As a sales manager, you know that sales incentive compensation plans should provide the financial rewards necessary to motivate sales professionals to take the initiative, apply the energy and deploy their skills to move a prospect to a buyer.

You also know that too many sales compensation plans fail to meet that goal. They fail due to questionable quotas, overly complex formulas, poor tracking mechanisms and misalignment with the company’s strategy.

So how do you develop effective sales incentive compensation plans? Follow this five-step cheat sheet.

Step One: Define the Strategic Mission

Your company’s strategy must drive both the design of the plan and the key performance indicators measured by the plan.

Therefore, ask yourself such questions as: What is the marketing vision for the company? Are you opening new markets or introducing new products? Are you in a mature market that is becoming commoditized? Are individual product margins good but volume too low? Or conversely, is revenue growing every year but profits are lagging?

Step Two: Design the Plan

Keep it simple. Complex sales compensation plans frustrate your sales team and those who must manage it. Keeping it simple, however, requires serious work and thought. Here are the biggest issues around the design phase of sales compensation plans.

Key Performance Indicators. This is where sales managers go crazy and build plans that monitor and reward everything they think sales people should do. Wrong! Good sales compensation plans focus on only three performance measurements, based on your strategy.

In general, there are three categories of performance indicators from which you should choose your three measurements: 1) production goals that include goals based on revenue, margin or units, 2) sales effectiveness goals that focus on new accounts opened, product mix, up selling and cross selling and 3) customer relationship goals that reward account retention, customer satisfaction and market share.

The three performance indicators you choose must also be aligned to your strategy. This is the point where most sales plans fail. They choose too many performance indicators and/or the indicators chosen do not align with and advance the company strategy.

Base Salary vs. Variable Component. One of the most difficult aspects for management is deciding the percentage of base salary vs. the variable component of a sales incentive compensation plan. Management always worries about overpaying on a base salary and underpaying on the variable/incentive portion.

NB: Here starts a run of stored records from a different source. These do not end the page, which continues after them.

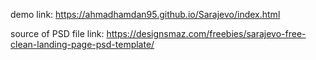 demo link: https://ahmadhamdan95.github.io/Sarajevo/index.html

source of PSD file link: https://designsmaz.com/freebies/sarajevo-free-clean-landing-page-psd-template/
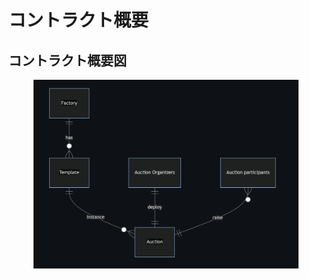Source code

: # コントラクト概要

## コントラクト概要図

<figure><img src="../.gitbook/assets/image (1).png" alt=""><figcaption></figcaption></figure>

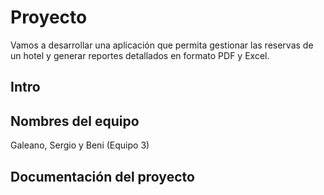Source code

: # Proyecto
Vamos a desarrollar una aplicación que permita gestionar las reservas de un hotel y generar reportes detallados en formato PDF y Excel.
## Intro

## Nombres del equipo
Galeano, Sergio y Beni (Equipo 3)
## Documentación del proyecto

Before you make any decisions, ask yourself what type of sale drives your profit. Does making a sale depend upon the relationship with the customer or does the product you sell drive sales? Would a defecting salesperson take their accounts with them due to relationships or is your product or service the real value to the customer?

Companies that sell commodities and have serious competition earn revenue due to the efforts and relationships built by their sales representatives.

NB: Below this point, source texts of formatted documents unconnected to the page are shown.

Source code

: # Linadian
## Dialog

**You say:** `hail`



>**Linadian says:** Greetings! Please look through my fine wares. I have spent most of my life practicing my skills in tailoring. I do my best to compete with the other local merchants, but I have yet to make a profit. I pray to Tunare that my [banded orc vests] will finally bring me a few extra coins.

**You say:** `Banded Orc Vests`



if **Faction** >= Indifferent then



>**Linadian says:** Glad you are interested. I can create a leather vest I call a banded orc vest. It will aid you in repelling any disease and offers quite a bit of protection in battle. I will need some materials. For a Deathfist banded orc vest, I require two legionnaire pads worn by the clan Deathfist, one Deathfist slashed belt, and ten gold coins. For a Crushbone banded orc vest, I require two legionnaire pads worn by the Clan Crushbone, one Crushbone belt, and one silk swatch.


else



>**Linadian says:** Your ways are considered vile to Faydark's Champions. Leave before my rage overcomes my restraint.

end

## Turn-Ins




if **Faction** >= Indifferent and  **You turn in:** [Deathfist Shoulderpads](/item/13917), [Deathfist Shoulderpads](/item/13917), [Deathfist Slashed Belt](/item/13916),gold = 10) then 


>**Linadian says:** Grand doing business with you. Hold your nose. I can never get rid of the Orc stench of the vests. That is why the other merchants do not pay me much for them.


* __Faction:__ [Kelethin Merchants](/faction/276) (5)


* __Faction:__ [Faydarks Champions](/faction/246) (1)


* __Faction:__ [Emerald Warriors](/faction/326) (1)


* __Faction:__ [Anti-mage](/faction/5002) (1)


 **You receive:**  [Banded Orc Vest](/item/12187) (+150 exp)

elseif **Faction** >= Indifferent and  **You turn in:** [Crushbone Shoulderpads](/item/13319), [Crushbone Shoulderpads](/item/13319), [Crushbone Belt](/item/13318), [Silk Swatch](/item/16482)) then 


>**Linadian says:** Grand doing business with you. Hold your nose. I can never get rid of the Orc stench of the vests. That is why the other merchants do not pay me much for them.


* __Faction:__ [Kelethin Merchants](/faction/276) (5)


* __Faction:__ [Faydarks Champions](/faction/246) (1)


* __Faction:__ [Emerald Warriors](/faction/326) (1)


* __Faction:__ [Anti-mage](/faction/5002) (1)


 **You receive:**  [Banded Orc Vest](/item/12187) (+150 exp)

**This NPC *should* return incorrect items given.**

Knowledge-based businesses, such as consulting, earn revenue through the skills and knowledge of their consultant/sales reps.

In both cases, the customer buys from you because of your sales representative and would follow him/her to their next company. If this dynamic exists in your company, the variable portion of the compensation should be high; it is a reflection of the reality that your salesperson drives relationships and should be rewarded accordingly.

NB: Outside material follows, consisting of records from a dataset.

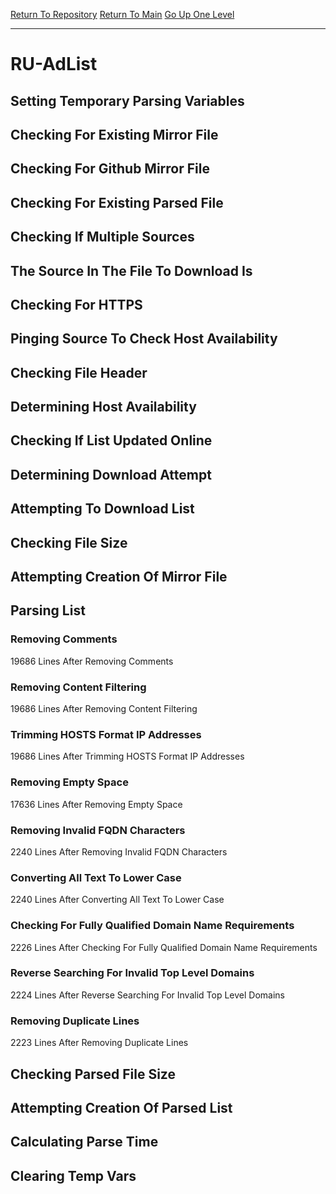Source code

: [Return To Repository](https://github.com/deathbybandaid/piholeparser/)
[Return To Main](https://github.com/deathbybandaid/piholeparser/blob/master/RecentRunLogs/Mainlog.md)
[Go Up One Level](https://github.com/deathbybandaid/piholeparser/blob/master/RecentRunLogs/TopLevelScripts/30-Processing-External-Blacklists.md)
____________________________________
# RU-AdList
## Setting Temporary Parsing Variables
## Checking For Existing Mirror File
## Checking For Github Mirror File
## Checking For Existing Parsed File
## Checking If Multiple Sources
## The Source In The File To Download Is
## Checking For HTTPS
## Pinging Source To Check Host Availability
## Checking File Header
## Determining Host Availability
## Checking If List Updated Online
## Determining Download Attempt
## Attempting To Download List
## Checking File Size
## Attempting Creation Of Mirror File
## Parsing List
### Removing Comments
19686 Lines After Removing Comments
### Removing Content Filtering
19686 Lines After Removing Content Filtering
### Trimming HOSTS Format IP Addresses
19686 Lines After Trimming HOSTS Format IP Addresses
### Removing Empty Space
17636 Lines After Removing Empty Space
### Removing Invalid FQDN Characters
2240 Lines After Removing Invalid FQDN Characters
### Converting All Text To Lower Case
2240 Lines After Converting All Text To Lower Case
### Checking For Fully Qualified Domain Name Requirements
2226 Lines After Checking For Fully Qualified Domain Name Requirements
### Reverse Searching For Invalid Top Level Domains
2224 Lines After Reverse Searching For Invalid Top Level Domains
### Removing Duplicate Lines
2223 Lines After Removing Duplicate Lines
## Checking Parsed File Size
## Attempting Creation Of Parsed List
## Calculating Parse Time
## Clearing Temp Vars

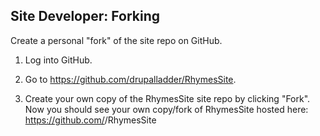 Site Developer: Forking
-----------------------

Create a personal "fork" of the site repo on GitHub.

1. Log into GitHub.

1. Go to https://github.com/drupalladder/RhymesSite.

1. Create your own copy of the RhymesSite site repo by clicking "Fork". Now you
   should see your own copy/fork of RhymesSite hosted here:
   https://github.com/<username>/RhymesSite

If, however, your product has unique value or you have limited competition and customers remain with your company despite sales rep defections, then the variable component of the compensation plan should be lower.

In general, relationship-driven sales plans should have a lower base to variable ratio (50/50) while product-driven companies have ratios closer to 70/30 base to variable.

Quota Assignments. Sales quotas/goals should promote active selling and energize the sales staff. The sales reps must believe that the quotas/goals are attainable. In general, you should establish quotas that you realistically believe 60 percent to 70 percent of your team can reach. Remember, when assigning quotas, to take revenue seasonality into account. Quotas begin with the sales forecast for the year and are only as realistic as the overall annual revenue forecast.

Step Three: Compensation Plan Implementation

How you handle the implementation of the compensation plan is a major factor in how your sales team will respond. Sales reps must trust the new plan.

How you position, communicate and implement the plan affects their trust level. The new plan must be documented and should include examples of how the new plan will affect their earning potential. Quota, territory and account assignments must be fair and equitable and documented.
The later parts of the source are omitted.